The amount of time needed to declutter one’s life depends on how much has been accumulated, the size of the home and how quickly the client can make decisions about what to keep. “I’ve found with almost every client their decision-making skills get better and they can move more quickly with time. If they get stuck, that’s where the consultant comes in.”

The average amount of time she spends with a client is five hours per session. “That seems to be the right amount of time without getting exhausted,” she explained. “Some people want to go on and others I leave with homework.”

Unlike a diet, where so many people tend to gain the weight back, she says that KonMari clients do not go back to their former acquisitive ways. “When they are living with just the right amount of stuff, they notice right away and adjust if they start to go above that. I’ve never had someone go back to the way they were. They just don’t want it. It’s a very feeling kind of method.”

So, what about the object that, in the fervor of decluttering, you decide you no longer need or want—only to need and want it a month later? Thorn says that is avoided by asking the right questions. “You have to ask, ‘When was the last time I used this? What did I use it for. Do I see myself doing ‘X’ in the future?’ We can also consider, ‘Maybe I will do this.’”

Once an object has been consigned to its fate, the next step is to actually get rid of it. “It’s not good enough to put it in a box and take it out to the garage,” she said. “When the things are gone, you start to feel lighter. A lot of things we keep are kept out of a sense of guilt—maybe they were left to us by a relative and are beautiful but don’t fit our lives.
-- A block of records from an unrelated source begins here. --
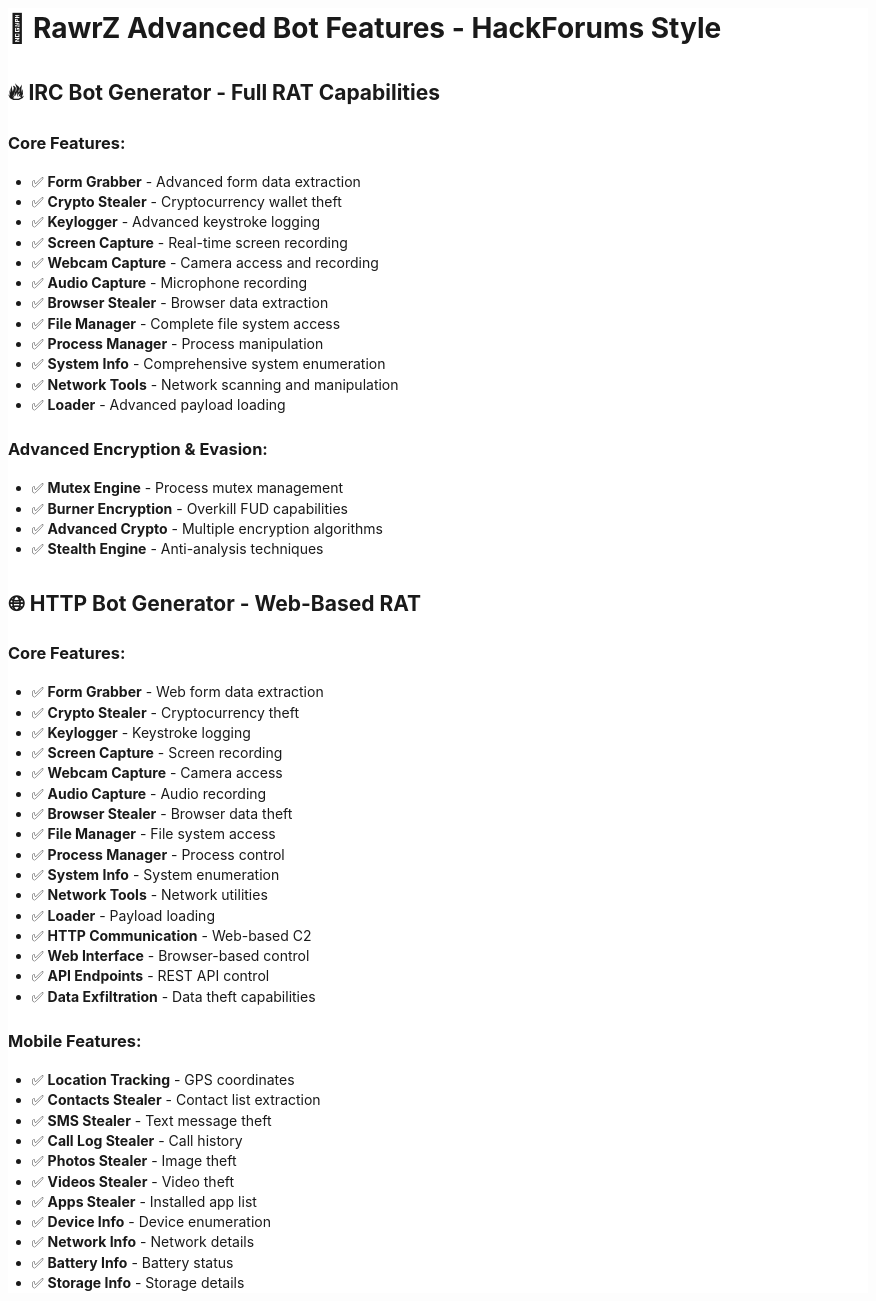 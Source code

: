 # 🚀 RawrZ Advanced Bot Features - HackForums Style

## 🔥 **IRC Bot Generator - Full RAT Capabilities**

### **Core Features:**
- ✅ **Form Grabber** - Advanced form data extraction
- ✅ **Crypto Stealer** - Cryptocurrency wallet theft
- ✅ **Keylogger** - Advanced keystroke logging
- ✅ **Screen Capture** - Real-time screen recording
- ✅ **Webcam Capture** - Camera access and recording
- ✅ **Audio Capture** - Microphone recording
- ✅ **Browser Stealer** - Browser data extraction
- ✅ **File Manager** - Complete file system access
- ✅ **Process Manager** - Process manipulation
- ✅ **System Info** - Comprehensive system enumeration
- ✅ **Network Tools** - Network scanning and manipulation
- ✅ **Loader** - Advanced payload loading

### **Advanced Encryption & Evasion:**
- ✅ **Mutex Engine** - Process mutex management
- ✅ **Burner Encryption** - Overkill FUD capabilities
- ✅ **Advanced Crypto** - Multiple encryption algorithms
- ✅ **Stealth Engine** - Anti-analysis techniques

## 🌐 **HTTP Bot Generator - Web-Based RAT**

### **Core Features:**
- ✅ **Form Grabber** - Web form data extraction
- ✅ **Crypto Stealer** - Cryptocurrency theft
- ✅ **Keylogger** - Keystroke logging
- ✅ **Screen Capture** - Screen recording
- ✅ **Webcam Capture** - Camera access
- ✅ **Audio Capture** - Audio recording
- ✅ **Browser Stealer** - Browser data theft
- ✅ **File Manager** - File system access
- ✅ **Process Manager** - Process control
- ✅ **System Info** - System enumeration
- ✅ **Network Tools** - Network utilities
- ✅ **Loader** - Payload loading
- ✅ **HTTP Communication** - Web-based C2
- ✅ **Web Interface** - Browser-based control
- ✅ **API Endpoints** - REST API control
- ✅ **Data Exfiltration** - Data theft capabilities

### **Mobile Features:**
- ✅ **Location Tracking** - GPS coordinates
- ✅ **Contacts Stealer** - Contact list extraction
- ✅ **SMS Stealer** - Text message theft
- ✅ **Call Log Stealer** - Call history
- ✅ **Photos Stealer** - Image theft
- ✅ **Videos Stealer** - Video theft
- ✅ **Apps Stealer** - Installed app list
- ✅ **Device Info** - Device enumeration
- ✅ **Network Info** - Network details
- ✅ **Battery Info** - Battery status
- ✅ **Storage Info** - Storage details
There is no reason to keep them—and, remember, someday someone is going to have to get rid of your stuff. You need someone to compassionately and logically help you to decide whether to get rid of it or, more importantly, to keep it joyfully.”

Thorn said she wants to work with more children. “If you can get children to understand about choosing things that give them joy, it gives them a better skill set for valuing what they own. Then we don’t end up with a lot of stuff.”
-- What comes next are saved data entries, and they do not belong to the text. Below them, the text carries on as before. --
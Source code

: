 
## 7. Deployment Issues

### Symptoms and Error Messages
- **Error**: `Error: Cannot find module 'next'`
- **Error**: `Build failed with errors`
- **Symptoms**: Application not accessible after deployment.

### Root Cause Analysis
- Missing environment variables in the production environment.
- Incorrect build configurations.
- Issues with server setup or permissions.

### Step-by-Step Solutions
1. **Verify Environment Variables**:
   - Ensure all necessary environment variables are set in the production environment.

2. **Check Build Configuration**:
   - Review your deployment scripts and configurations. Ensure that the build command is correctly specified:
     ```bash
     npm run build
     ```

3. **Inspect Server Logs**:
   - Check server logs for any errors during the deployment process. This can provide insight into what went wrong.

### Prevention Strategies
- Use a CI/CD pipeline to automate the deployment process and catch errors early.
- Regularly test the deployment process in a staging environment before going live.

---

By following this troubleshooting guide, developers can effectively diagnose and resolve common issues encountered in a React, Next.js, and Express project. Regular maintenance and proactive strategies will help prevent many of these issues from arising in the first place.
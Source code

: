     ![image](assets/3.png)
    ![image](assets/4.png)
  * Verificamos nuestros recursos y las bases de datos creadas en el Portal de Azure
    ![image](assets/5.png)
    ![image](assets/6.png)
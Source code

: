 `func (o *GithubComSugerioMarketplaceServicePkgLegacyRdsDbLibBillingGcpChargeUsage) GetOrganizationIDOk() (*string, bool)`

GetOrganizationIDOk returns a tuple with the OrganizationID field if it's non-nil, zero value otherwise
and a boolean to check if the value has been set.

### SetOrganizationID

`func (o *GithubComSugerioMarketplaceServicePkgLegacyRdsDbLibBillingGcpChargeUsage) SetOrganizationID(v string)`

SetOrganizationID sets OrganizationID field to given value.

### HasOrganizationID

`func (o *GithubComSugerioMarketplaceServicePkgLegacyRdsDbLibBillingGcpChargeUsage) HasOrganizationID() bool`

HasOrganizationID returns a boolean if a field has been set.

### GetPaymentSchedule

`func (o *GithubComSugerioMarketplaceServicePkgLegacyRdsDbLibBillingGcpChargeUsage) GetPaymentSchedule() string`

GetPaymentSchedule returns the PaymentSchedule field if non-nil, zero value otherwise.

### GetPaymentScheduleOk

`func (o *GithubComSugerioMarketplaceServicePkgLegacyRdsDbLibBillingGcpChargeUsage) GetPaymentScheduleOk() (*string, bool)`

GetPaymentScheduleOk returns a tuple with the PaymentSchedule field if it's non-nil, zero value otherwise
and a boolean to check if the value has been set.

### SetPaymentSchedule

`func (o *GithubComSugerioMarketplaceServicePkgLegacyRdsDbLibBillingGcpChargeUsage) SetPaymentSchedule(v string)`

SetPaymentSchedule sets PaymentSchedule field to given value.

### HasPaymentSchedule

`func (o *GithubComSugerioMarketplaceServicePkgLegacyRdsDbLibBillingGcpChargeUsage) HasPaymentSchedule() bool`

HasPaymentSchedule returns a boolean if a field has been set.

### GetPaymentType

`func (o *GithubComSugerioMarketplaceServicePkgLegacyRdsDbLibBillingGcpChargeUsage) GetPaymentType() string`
Now what about a household with several occupants, all with their own “stuff”? Thorn said the KonMari method only allows individuals to decide about their own objects. “You don’t have the liberty to choose for another,” she cautioned.

She only works with one client in the house at a time. “Usually I work with women first but, after their partners sees the change, the husband will say, ‘Do you think you can help me with my clothes?’ I can think of two or three families where that has happened. In joint spaces, like the kitchen, that’s where there might have to be compromises.”
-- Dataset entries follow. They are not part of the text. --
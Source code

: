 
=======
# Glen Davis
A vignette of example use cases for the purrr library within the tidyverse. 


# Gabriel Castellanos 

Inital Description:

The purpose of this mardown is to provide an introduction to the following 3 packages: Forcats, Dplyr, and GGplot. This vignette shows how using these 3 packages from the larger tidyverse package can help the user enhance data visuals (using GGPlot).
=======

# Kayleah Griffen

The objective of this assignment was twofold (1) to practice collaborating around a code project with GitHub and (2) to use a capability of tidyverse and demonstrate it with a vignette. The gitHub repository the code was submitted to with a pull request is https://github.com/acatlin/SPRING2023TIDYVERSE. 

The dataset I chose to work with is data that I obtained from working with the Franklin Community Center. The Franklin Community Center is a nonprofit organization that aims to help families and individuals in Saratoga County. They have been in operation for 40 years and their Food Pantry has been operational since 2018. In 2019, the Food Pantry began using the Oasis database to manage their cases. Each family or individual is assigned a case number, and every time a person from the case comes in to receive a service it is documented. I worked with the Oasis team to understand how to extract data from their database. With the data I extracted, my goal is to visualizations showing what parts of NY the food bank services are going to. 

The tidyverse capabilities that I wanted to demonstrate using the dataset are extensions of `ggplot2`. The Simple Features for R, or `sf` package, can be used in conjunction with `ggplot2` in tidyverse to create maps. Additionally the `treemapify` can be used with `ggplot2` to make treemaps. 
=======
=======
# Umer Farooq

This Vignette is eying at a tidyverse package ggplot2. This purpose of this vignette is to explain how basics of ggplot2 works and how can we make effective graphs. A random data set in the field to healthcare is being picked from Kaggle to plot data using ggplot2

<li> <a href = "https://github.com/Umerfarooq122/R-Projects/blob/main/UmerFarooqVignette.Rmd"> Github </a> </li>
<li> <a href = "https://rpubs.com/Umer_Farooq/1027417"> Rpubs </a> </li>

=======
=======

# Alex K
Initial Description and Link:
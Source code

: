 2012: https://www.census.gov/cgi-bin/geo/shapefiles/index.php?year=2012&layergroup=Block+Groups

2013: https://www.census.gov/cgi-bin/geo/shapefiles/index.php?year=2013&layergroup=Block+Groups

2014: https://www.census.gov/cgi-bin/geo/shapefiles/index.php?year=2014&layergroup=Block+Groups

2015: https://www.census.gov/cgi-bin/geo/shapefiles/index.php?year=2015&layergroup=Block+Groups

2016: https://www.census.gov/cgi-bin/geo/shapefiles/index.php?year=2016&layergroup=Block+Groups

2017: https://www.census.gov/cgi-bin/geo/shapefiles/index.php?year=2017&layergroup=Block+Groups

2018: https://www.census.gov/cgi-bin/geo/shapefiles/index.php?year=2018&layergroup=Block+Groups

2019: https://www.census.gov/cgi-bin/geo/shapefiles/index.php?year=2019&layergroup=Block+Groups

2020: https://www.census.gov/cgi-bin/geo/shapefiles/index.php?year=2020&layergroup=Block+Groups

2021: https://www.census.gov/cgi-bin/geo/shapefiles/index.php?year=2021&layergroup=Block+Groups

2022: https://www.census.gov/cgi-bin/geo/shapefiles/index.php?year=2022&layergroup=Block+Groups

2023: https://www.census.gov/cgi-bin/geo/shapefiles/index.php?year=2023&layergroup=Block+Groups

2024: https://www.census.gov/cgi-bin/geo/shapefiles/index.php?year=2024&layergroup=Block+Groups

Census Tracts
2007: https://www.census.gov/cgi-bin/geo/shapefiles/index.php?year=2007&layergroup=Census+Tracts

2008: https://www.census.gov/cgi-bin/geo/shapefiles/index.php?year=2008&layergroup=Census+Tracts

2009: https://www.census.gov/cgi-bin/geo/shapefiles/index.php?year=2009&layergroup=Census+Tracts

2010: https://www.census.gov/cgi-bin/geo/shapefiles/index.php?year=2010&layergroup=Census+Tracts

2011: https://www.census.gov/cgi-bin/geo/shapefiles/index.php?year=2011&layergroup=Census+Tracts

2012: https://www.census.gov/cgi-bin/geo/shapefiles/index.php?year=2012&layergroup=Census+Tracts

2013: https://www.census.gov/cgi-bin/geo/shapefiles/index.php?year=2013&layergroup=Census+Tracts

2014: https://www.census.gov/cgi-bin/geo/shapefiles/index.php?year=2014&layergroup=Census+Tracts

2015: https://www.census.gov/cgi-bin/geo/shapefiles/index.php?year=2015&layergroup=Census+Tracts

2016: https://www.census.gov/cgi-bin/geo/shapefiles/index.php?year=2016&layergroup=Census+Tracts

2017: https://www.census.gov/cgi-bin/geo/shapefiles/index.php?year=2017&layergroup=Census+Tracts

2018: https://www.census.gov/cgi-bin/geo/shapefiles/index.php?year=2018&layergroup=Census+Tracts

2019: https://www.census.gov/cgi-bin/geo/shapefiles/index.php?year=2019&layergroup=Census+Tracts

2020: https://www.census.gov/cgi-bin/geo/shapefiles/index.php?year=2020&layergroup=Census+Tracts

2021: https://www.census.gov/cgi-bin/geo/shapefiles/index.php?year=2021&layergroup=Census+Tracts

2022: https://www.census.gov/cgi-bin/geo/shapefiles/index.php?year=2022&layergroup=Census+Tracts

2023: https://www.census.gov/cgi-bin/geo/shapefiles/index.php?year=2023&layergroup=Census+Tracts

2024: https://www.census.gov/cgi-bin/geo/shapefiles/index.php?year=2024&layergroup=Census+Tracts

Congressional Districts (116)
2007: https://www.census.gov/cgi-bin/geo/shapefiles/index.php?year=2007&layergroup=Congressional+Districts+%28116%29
Thorn said she is one of those whose life was changed by exposure to the KonMari method. An aunt gave her Marie Kondo’s book, The Life-Changing Magic of Tidying Up. At the time, I was wrapped up in my own business and not thinking about applying it to my home. I thought it fascinating and then the same aunt gave me an article stating that Marie was training people in the United States. Instantly, I said, ‘I have to do this,’ so I signed up.”

Although she lives in Wolcott, Thorn works with clients all over the state.